The Stepsister Scheme (Princess, Book 1)

Cinderella–whose real name is Danielle Whiteshore (nee Danielle de Glas)–does marry Prince Armand. And if you can ignore the pigeon incident, their wedding is a dream come true.
But not long after the “happily ever after,” Danielle is attacked by her stepsister Charlotte, who suddenly has all sorts of magic to call upon. And though Talia–otherwise known as Sleeping Beauty–comes to the rescue (she’s a martial arts master, and all those fairy blessings make her almost unbeatable), Charlotte gets away.

That’s when Danielle discovers a number of disturbing facts: Armand has been kidnapped and taken to the realm of the Fairies; Danielle is pregnant with his child; and the Queen has her own very secret service that consists of Talia and Snow (White, of course). Snow is an expert at mirror magic and heavy duty flirting.

Can the three princesses track down Armand and extract both the prince and themselves from the clutches of some of fantasyland’s most nefarious villains?

Indulge not overmuch in wine or beer. Pick not thy nose, scratch not thy rear, and all shall say “A lady sits here.”

A true lady’s lesson in life.

Only one of my Goodreads friends read this book. Of course this made me think that maybe it won’t be so good. Why else would people not know of The Stepsister Scheme?

Why else? I’ll tell you why else. Because of all this mainstream crap that’s flying around, that’s why!

I enjoyed this book so much. When I first read the summary I instantly fell in love with it. And it did not disappoint. It’s action-packed, beautifully written, the world building is breathtaking and the princesses… They rocked so hard that walking into Mordor became possible.

So let’s have a summary of Disney’s take on the three princesses.

I hate Disney’s version of Cinderella because:

Terrible living conditions and does not say a word.
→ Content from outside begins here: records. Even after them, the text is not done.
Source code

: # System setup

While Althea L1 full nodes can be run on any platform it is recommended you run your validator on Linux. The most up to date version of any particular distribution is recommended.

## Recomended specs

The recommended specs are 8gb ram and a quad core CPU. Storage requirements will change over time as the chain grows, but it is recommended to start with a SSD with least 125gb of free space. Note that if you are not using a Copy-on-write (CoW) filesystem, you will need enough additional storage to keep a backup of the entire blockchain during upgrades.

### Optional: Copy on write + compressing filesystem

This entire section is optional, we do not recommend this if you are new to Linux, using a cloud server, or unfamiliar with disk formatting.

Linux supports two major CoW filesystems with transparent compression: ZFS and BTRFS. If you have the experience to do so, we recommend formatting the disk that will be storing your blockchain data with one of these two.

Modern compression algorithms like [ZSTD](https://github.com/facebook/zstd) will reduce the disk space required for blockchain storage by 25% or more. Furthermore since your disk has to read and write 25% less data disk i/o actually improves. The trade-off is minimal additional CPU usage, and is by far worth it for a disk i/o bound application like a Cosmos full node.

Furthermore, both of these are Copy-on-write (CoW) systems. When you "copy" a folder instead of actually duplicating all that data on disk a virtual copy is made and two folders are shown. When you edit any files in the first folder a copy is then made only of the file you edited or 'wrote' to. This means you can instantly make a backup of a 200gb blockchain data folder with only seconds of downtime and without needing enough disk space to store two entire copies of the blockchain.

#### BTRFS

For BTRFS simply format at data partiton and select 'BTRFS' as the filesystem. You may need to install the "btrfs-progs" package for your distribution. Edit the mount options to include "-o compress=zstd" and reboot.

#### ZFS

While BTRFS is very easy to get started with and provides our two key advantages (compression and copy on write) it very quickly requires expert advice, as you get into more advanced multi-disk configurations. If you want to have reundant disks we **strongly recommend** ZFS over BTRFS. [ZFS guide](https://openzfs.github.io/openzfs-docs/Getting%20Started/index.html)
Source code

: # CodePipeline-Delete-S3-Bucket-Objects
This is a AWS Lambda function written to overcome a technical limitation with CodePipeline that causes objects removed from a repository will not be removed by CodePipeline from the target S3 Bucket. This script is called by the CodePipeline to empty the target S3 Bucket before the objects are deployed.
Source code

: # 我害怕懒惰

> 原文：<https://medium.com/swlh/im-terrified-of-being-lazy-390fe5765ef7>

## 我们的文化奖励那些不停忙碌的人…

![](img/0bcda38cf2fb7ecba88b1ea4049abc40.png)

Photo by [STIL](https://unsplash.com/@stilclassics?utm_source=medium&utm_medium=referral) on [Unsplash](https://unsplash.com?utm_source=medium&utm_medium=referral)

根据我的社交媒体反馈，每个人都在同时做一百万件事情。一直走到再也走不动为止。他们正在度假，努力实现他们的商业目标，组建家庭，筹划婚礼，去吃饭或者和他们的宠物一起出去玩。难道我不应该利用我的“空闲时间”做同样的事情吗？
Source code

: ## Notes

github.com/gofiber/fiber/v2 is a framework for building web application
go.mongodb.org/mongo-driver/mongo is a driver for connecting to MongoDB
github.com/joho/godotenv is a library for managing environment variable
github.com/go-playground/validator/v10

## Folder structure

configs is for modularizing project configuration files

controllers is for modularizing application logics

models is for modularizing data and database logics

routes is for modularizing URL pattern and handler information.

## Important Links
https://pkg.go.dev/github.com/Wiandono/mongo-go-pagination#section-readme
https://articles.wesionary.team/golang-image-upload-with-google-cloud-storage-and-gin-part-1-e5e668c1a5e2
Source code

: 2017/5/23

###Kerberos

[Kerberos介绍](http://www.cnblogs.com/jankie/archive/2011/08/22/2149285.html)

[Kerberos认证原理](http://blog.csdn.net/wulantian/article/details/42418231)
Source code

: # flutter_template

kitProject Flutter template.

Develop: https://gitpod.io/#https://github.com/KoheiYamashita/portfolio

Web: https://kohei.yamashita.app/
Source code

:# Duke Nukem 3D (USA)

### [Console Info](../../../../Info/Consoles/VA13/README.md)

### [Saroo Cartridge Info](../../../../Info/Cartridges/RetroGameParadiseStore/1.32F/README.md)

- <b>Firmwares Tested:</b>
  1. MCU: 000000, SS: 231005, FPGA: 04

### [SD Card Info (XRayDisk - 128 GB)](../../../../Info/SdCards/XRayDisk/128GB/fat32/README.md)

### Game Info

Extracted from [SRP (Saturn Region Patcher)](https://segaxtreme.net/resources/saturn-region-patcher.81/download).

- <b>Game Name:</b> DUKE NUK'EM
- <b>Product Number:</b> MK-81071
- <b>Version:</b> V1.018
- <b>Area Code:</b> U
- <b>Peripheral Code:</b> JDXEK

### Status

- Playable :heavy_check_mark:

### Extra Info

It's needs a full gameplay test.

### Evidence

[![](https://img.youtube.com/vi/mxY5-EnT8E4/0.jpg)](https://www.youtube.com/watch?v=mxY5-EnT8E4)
She is saved by a prince who forgets what she looks like after a night. He marries her because she is beautiful.

I hate Disney’s version of Snow White because:

She's killed because she is too hot. Which is also the reason she's still alive nowadays. Not her brain. No. Her hotness.

I hate Disney’s version of Sleeping Beauty because:

Sex is her only salvation.

Now have a look at Hines’ version of these fantastic ladies:

Cinderella aka Danielle, wild-hearted sword wielder.

Snow White aka Snow, sorceress and sex goddess.

Sleeping Beauty aka Talia (my favorite), heartless mercenary extraordinaire.

Thank you Mr. Hines *shakes his hand* it’s good to finally see someone teaching Disney a lesson.

It’s time for the prince to be a damsel in distress. It’s time for the princesses to kick some serious ass!